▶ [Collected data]
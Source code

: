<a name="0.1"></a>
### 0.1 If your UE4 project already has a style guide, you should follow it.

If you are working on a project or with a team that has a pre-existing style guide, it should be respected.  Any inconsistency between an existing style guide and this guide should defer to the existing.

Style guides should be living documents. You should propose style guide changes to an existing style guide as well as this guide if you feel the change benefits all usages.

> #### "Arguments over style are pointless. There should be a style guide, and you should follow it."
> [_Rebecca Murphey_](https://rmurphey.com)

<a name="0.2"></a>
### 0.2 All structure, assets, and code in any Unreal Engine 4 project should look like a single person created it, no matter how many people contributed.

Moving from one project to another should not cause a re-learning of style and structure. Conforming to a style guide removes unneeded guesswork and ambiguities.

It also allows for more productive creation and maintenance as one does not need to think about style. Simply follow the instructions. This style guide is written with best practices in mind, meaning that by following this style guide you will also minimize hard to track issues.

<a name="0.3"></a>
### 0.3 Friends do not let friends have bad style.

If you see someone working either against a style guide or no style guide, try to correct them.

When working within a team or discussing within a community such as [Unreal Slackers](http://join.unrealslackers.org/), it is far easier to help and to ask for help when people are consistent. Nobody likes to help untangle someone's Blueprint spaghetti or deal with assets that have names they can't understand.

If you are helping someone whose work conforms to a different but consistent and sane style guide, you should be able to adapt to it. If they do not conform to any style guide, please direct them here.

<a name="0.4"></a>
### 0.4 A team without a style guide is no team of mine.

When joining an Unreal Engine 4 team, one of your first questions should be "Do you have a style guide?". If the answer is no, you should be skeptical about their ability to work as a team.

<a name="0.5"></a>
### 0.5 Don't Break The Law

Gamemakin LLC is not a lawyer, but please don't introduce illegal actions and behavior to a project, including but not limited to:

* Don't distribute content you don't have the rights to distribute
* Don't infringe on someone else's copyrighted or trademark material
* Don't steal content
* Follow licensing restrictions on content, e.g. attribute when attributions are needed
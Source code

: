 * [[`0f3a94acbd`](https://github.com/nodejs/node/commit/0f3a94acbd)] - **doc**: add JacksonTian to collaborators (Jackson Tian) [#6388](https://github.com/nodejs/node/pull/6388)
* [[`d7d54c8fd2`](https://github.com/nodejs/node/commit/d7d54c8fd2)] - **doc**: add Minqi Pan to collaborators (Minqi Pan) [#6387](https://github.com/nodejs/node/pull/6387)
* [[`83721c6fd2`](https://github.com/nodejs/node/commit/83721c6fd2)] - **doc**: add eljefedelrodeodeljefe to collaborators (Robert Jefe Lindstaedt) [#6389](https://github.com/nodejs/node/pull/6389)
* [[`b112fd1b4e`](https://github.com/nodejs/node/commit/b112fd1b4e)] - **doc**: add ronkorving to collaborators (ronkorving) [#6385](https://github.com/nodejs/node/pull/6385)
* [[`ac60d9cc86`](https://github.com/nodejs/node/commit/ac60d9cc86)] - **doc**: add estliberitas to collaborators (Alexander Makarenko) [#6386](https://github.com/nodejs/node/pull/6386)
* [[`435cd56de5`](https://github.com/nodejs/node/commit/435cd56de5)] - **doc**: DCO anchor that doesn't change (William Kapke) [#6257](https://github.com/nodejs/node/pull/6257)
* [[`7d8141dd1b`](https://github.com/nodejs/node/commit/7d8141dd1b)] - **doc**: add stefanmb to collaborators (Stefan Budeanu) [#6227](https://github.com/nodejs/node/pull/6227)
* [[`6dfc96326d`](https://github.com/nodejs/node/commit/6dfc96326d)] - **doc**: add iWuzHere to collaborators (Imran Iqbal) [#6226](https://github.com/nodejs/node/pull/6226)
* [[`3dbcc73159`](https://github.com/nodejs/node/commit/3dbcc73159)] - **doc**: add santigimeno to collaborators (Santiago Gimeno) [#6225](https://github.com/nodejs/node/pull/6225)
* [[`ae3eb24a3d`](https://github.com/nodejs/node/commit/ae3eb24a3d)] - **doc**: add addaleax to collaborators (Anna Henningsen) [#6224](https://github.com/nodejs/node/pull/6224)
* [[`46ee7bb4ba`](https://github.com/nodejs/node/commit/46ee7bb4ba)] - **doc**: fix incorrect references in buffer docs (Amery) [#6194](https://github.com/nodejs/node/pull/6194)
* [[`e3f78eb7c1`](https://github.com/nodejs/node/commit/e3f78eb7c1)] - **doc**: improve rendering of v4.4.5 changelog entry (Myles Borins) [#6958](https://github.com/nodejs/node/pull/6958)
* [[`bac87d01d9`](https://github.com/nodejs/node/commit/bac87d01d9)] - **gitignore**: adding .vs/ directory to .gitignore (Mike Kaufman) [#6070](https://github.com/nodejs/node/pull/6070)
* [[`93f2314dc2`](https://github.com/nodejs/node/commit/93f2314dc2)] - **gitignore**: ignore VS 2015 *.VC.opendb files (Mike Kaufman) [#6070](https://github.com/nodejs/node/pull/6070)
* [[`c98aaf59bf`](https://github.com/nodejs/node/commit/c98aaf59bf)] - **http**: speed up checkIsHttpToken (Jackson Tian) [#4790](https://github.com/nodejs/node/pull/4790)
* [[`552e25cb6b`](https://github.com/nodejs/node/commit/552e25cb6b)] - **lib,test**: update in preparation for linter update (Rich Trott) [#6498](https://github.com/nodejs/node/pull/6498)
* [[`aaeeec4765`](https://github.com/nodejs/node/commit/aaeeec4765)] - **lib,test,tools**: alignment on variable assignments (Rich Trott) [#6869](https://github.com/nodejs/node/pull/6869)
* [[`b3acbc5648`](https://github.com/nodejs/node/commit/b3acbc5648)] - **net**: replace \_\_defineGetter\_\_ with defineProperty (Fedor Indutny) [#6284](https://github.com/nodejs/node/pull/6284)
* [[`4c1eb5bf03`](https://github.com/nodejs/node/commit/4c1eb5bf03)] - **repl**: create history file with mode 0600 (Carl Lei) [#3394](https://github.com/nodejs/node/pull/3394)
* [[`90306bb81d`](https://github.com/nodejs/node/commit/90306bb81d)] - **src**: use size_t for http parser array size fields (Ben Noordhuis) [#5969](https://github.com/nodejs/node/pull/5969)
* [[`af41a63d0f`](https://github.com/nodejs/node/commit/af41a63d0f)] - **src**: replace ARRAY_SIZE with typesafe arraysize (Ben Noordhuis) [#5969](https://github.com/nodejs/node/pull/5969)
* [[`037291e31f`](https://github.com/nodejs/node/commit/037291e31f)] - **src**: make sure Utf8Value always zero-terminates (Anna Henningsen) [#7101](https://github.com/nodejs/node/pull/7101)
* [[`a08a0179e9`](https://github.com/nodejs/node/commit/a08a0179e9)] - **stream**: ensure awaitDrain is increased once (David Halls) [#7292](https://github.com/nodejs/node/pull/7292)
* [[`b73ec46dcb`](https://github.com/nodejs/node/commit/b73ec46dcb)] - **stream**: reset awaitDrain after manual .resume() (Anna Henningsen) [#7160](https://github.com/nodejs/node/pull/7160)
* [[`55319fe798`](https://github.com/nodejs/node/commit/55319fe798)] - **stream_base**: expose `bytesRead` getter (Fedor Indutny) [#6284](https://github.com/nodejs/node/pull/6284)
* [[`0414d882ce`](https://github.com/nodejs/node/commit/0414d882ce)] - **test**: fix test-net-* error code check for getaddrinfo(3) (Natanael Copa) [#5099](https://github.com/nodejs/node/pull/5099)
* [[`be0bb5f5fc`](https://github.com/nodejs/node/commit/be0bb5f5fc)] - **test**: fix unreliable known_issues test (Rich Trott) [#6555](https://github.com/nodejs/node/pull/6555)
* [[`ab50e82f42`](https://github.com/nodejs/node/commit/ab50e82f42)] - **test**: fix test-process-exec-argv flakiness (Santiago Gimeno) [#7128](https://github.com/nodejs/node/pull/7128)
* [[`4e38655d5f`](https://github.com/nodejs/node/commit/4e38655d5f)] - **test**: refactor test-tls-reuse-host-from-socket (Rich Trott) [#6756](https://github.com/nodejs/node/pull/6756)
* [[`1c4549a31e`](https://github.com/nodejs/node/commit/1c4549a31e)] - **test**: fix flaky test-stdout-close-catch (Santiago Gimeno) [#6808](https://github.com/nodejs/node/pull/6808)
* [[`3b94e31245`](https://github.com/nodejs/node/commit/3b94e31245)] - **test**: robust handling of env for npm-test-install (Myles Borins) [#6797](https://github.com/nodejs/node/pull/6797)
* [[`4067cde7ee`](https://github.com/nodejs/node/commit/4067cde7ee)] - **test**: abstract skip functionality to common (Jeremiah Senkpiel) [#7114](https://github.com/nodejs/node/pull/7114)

▶ [Exercise aim] If a line comes after the one that contains "Style guides should", leave it out; return every line of the entries up to that point exactly, starting with the first, with that line included.

▶ [Exercise answer]
Source code

:<a name="0.1"></a>
### 0.1 If your UE4 project already has a style guide, you should follow it.

If you are working on a project or with a team that has a pre-existing style guide, it should be respected.  Any inconsistency between an existing style guide and this guide should defer to the existing.

Style guides should be living documents. You should propose style guide changes to an existing style guide as well as this guide if you feel the change benefits all usages.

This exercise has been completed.